Eric Dumazet June 8, 2011, 3:59 a.m. UTC

Le mercredi 08 juin 2011 à 08:18 +0800, Brad Campbell a écrit :
> On 08/06/11 06:57, Patrick McHardy wrote:
> > On 07.06.2011 20:31, Eric Dumazet wrote:
> >> Le mardi 07 juin 2011 à 17:35 +0200, Patrick McHardy a écrit :
> >>
> >>> The main suspects would be NAT and TCPMSS. Did you also try whether
> >>> the crash occurs with only one of these these rules?
> >>>
> >>>> I've just compiled out CONFIG_BRIDGE_NETFILTER and can no longer access
> >>>> the address the way I was doing it, so that's a no-go for me.
> >>>
> >>> That's really weird since you're apparently not using any bridge
> >>> netfilter features. It shouldn't have any effect besides changing
> >>> at which point ip_tables is invoked. How are your network devices
> >>> configured (specifically any bridges)?
> >>
> >> Something in the kernel does
> >>
> >> u16 *ptr = addr (given by kmalloc())
> >>
> >> ptr[-1] = 0;
> >>
> >> Could be an off-one error in a memmove()/memcopy() or loop...
> >>
> >> I cant see a network issue here.
> >
> > So far me neither, but netfilter appears to trigger the bug.
> 
> Would it help if I tried some older kernels? This issue only surfaced 
> for me recently as I only installed the VM's in question about 12 weeks 
> ago and have only just started really using them in anger. I could try 
> reproducing it on progressively older kernels to see if I can find one 
> that works and then bisect from there.

Well, a bisection definitely should help, but needs a lot of time in
your case.

Could you try following patch, because this is the 'usual suspect' I had
yesterday :



--
To unsubscribe from this list: send the line "unsubscribe kvm" in
the body of a message to majordomo@vger.kernel.org
More majordomo info at  http://vger.kernel.org/majordomo-info.html

Brad Campbell June 8, 2011, 5:02 p.m. UTC | #1

On 08/06/11 11:59, Eric Dumazet wrote:

> Well, a bisection definitely should help, but needs a lot of time in
> your case.

Yes. compile, test, crash, walk out to the other building to press 
reset, lather, rinse, repeat.

I need a reset button on the end of a 50M wire, or a hardware watchdog!

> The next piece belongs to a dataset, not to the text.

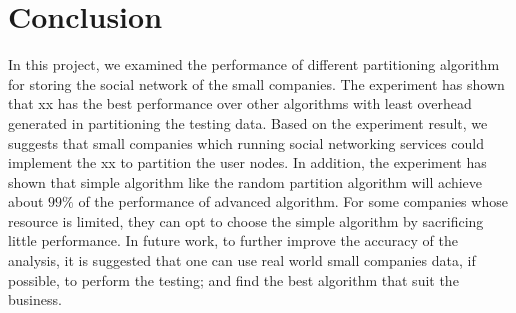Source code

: \section{Conclusion}

In this project, we examined the performance of different partitioning algorithm for storing the social network of the small companies. The experiment has shown that xx has the best performance over other algorithms with least overhead generated in partitioning the testing data. Based on the experiment result, we suggests that small companies which running social networking services could implement the xx to partition the user nodes. In addition, the experiment has shown that simple algorithm like the random partition algorithm will achieve about $99\%$ of the performance of advanced algorithm. For some companies whose resource is limited, they can opt to choose the simple algorithm by sacrificing little performance. In future work, to further improve the accuracy of the analysis, it is suggested that one can use real world small companies data, if possible, to perform the testing; and find the best algorithm that suit the business.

Actually it's not so bad. If I turn off slub debugging the kernel panics 
and reboots itself.

This.. :
[    2.913034] netconsole: remote ethernet address 00:16:cb:a7:dd:d1
[    2.913066] netconsole: device eth0 not up yet, forcing it
[    3.660062] Refined TSC clocksource calibration: 3213.422 MHz.
[    3.660118] Switching to clocksource tsc
[   63.200273] r8169 0000:03:00.0: eth0: unable to load firmware patch 
rtl_nic/rtl8168e-1.fw (-2)
[   63.223513] r8169 0000:03:00.0: eth0: link down
[   63.223556] r8169 0000:03:00.0: eth0: link down

..is slowing down reboots considerably. 3.0-rc does _not_ like some 
timing hardware in my machine. Having said that, at least it does not 
randomly panic on SCSI like 2.6.39 does.

Ok, I've ruled out TCPMSS. Found out where it was being set and neutered 
it. I've replicated it with only the single DNAT rule.

> Could you try following patch, because this is the 'usual suspect' I had
> yesterday :
>
> diff --git a/net/core/skbuff.c b/net/core/skbuff.c
> index 46cbd28..9f548f9 100644
> --- a/net/core/skbuff.c
> +++ b/net/core/skbuff.c
> @@ -792,6 +792,7 @@ int pskb_expand_head(struct sk_buff *skb, int nhead, int ntail,
>   		fastpath = atomic_read(&skb_shinfo(skb)->dataref) == delta;
>   	}
>
> +#if 0
>   	if (fastpath&&
>   	size + sizeof(struct skb_shared_info)<= ksize(skb->head)) {
>   		memmove(skb->head + size, skb_shinfo(skb),
> @@ -802,7 +803,7 @@ int pskb_expand_head(struct sk_buff *skb, int nhead, int ntail,
>   		off = nhead;
>   		goto adjust_others;
>   	}
> -
> +#endif
>   	data = kmalloc(size + sizeof(struct skb_shared_info), gfp_mask);
>   	if (!data)
>   		goto nodata;
>
>
>

Nope.. that's not it. <sigh> That might have changed the characteristic 
of the fault slightly, but unfortunately I got caught with a couple of 
fsck's, so I only got to test it 3 times tonight.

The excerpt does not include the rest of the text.